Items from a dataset
━━━━━━━━━━━━━━━━
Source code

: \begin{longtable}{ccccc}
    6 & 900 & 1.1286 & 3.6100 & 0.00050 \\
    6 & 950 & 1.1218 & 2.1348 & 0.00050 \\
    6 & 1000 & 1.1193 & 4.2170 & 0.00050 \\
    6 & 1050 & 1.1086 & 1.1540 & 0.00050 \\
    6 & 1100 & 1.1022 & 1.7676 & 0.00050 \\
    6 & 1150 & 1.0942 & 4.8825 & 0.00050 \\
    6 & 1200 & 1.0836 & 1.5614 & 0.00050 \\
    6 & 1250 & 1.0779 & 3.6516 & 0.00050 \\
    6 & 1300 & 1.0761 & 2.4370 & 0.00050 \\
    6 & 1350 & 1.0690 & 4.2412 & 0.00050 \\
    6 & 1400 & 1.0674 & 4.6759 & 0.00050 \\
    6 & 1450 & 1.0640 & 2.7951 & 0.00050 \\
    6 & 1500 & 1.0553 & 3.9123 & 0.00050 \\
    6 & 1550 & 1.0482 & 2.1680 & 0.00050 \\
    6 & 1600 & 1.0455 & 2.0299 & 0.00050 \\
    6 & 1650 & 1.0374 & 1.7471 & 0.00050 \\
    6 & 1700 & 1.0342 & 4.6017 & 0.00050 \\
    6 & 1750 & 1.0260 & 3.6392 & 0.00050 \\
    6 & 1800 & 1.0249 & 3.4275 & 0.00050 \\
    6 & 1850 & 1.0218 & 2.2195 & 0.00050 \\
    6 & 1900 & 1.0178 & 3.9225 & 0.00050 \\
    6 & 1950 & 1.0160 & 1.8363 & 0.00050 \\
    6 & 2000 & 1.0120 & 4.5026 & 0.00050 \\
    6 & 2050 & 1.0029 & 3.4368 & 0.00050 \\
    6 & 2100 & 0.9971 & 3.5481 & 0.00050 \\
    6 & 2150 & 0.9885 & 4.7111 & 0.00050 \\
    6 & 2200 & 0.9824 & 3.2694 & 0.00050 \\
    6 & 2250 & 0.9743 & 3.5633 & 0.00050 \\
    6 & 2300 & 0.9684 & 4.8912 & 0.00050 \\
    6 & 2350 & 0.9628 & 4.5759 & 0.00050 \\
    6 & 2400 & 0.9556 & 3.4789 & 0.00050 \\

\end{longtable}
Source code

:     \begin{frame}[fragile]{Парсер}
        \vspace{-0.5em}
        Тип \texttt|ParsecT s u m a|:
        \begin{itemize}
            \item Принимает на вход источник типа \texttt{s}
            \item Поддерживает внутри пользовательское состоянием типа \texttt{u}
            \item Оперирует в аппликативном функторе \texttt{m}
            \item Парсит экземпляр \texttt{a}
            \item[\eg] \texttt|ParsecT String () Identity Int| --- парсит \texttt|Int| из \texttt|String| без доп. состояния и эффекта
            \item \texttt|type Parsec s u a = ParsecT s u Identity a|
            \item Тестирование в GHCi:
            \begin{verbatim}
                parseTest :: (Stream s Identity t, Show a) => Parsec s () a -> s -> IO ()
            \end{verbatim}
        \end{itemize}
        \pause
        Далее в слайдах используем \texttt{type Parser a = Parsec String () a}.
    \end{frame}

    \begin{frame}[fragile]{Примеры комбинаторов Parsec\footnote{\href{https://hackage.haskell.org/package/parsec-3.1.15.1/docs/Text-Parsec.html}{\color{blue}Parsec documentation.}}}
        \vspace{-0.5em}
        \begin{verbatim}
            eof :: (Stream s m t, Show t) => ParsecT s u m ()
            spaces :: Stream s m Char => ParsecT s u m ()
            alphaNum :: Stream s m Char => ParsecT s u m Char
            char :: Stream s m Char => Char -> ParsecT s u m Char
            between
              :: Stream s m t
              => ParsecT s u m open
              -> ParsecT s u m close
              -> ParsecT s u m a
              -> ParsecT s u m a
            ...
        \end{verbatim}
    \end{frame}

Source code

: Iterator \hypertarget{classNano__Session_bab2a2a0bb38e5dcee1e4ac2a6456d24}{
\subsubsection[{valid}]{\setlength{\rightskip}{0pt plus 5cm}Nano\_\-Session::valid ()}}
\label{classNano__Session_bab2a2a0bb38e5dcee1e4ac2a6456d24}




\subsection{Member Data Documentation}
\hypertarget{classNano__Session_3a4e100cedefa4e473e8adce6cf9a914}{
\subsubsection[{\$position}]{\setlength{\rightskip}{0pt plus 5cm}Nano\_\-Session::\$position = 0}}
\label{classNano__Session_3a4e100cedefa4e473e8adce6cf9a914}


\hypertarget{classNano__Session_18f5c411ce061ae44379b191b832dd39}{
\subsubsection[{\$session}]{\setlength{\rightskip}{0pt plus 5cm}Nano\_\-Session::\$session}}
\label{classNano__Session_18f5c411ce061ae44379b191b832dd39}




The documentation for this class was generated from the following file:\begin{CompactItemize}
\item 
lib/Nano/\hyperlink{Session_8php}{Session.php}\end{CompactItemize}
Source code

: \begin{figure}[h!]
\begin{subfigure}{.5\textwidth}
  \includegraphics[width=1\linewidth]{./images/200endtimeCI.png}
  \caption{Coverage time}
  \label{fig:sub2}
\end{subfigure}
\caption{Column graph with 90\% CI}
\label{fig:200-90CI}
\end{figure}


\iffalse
━━━━━━━━━━━━━━━━
§ Exercise
In this exercise, repeat all entries exactly.

§ Answer to the problem
Source code

: \begin{longtable}{ccccc}
    6 & 900 & 1.1286 & 3.6100 & 0.00050 \\
    6 & 950 & 1.1218 & 2.1348 & 0.00050 \\
    6 & 1000 & 1.1193 & 4.2170 & 0.00050 \\
    6 & 1050 & 1.1086 & 1.1540 & 0.00050 \\
    6 & 1100 & 1.1022 & 1.7676 & 0.00050 \\
    6 & 1150 & 1.0942 & 4.8825 & 0.00050 \\
    6 & 1200 & 1.0836 & 1.5614 & 0.00050 \\
    6 & 1250 & 1.0779 & 3.6516 & 0.00050 \\
    6 & 1300 & 1.0761 & 2.4370 & 0.00050 \\
    6 & 1350 & 1.0690 & 4.2412 & 0.00050 \\
    6 & 1400 & 1.0674 & 4.6759 & 0.00050 \\
    6 & 1450 & 1.0640 & 2.7951 & 0.00050 \\
    6 & 1500 & 1.0553 & 3.9123 & 0.00050 \\
    6 & 1550 & 1.0482 & 2.1680 & 0.00050 \\
    6 & 1600 & 1.0455 & 2.0299 & 0.00050 \\
    6 & 1650 & 1.0374 & 1.7471 & 0.00050 \\
    6 & 1700 & 1.0342 & 4.6017 & 0.00050 \\
    6 & 1750 & 1.0260 & 3.6392 & 0.00050 \\
    6 & 1800 & 1.0249 & 3.4275 & 0.00050 \\
    6 & 1850 & 1.0218 & 2.2195 & 0.00050 \\
    6 & 1900 & 1.0178 & 3.9225 & 0.00050 \\
    6 & 1950 & 1.0160 & 1.8363 & 0.00050 \\
    6 & 2000 & 1.0120 & 4.5026 & 0.00050 \\
    6 & 2050 & 1.0029 & 3.4368 & 0.00050 \\
    6 & 2100 & 0.9971 & 3.5481 & 0.00050 \\
    6 & 2150 & 0.9885 & 4.7111 & 0.00050 \\
    6 & 2200 & 0.9824 & 3.2694 & 0.00050 \\
    6 & 2250 & 0.9743 & 3.5633 & 0.00050 \\
    6 & 2300 & 0.9684 & 4.8912 & 0.00050 \\
    6 & 2350 & 0.9628 & 4.5759 & 0.00050 \\
    6 & 2400 & 0.9556 & 3.4789 & 0.00050 \\

\end{longtable}
Source code

:     \begin{frame}[fragile]{Парсер}
        \vspace{-0.5em}
        Тип \texttt|ParsecT s u m a|:
        \begin{itemize}
            \item Принимает на вход источник типа \texttt{s}
            \item Поддерживает внутри пользовательское состоянием типа \texttt{u}
            \item Оперирует в аппликативном функторе \texttt{m}
            \item Парсит экземпляр \texttt{a}
            \item[\eg] \texttt|ParsecT String () Identity Int| --- парсит \texttt|Int| из \texttt|String| без доп. состояния и эффекта
            \item \texttt|type Parsec s u a = ParsecT s u Identity a|
            \item Тестирование в GHCi:
            \begin{verbatim}
                parseTest :: (Stream s Identity t, Show a) => Parsec s () a -> s -> IO ()
            \end{verbatim}
        \end{itemize}
        \pause
        Далее в слайдах используем \texttt{type Parser a = Parsec String () a}.
    \end{frame}

    \begin{frame}[fragile]{Примеры комбинаторов Parsec\footnote{\href{https://hackage.haskell.org/package/parsec-3.1.15.1/docs/Text-Parsec.html}{\color{blue}Parsec documentation.}}}
        \vspace{-0.5em}
        \begin{verbatim}
            eof :: (Stream s m t, Show t) => ParsecT s u m ()
            spaces :: Stream s m Char => ParsecT s u m ()
            alphaNum :: Stream s m Char => ParsecT s u m Char
            char :: Stream s m Char => Char -> ParsecT s u m Char
            between
              :: Stream s m t
              => ParsecT s u m open
              -> ParsecT s u m close
              -> ParsecT s u m a
              -> ParsecT s u m a
            ...
        \end{verbatim}
    \end{frame}

Source code

: Iterator \hypertarget{classNano__Session_bab2a2a0bb38e5dcee1e4ac2a6456d24}{
\subsubsection[{valid}]{\setlength{\rightskip}{0pt plus 5cm}Nano\_\-Session::valid ()}}
\label{classNano__Session_bab2a2a0bb38e5dcee1e4ac2a6456d24}




\subsection{Member Data Documentation}
\hypertarget{classNano__Session_3a4e100cedefa4e473e8adce6cf9a914}{
\subsubsection[{\$position}]{\setlength{\rightskip}{0pt plus 5cm}Nano\_\-Session::\$position = 0}}
\label{classNano__Session_3a4e100cedefa4e473e8adce6cf9a914}


\hypertarget{classNano__Session_18f5c411ce061ae44379b191b832dd39}{
\subsubsection[{\$session}]{\setlength{\rightskip}{0pt plus 5cm}Nano\_\-Session::\$session}}
\label{classNano__Session_18f5c411ce061ae44379b191b832dd39}




The documentation for this class was generated from the following file:\begin{CompactItemize}
\item 
lib/Nano/\hyperlink{Session_8php}{Session.php}\end{CompactItemize}
Source code

: \begin{figure}[h!]
\begin{subfigure}{.5\textwidth}
  \includegraphics[width=1\linewidth]{./images/200endtimeCI.png}
  \caption{Coverage time}
  \label{fig:sub2}
\end{subfigure}
\caption{Column graph with 90\% CI}
\label{fig:200-90CI}
\end{figure}


\iffalse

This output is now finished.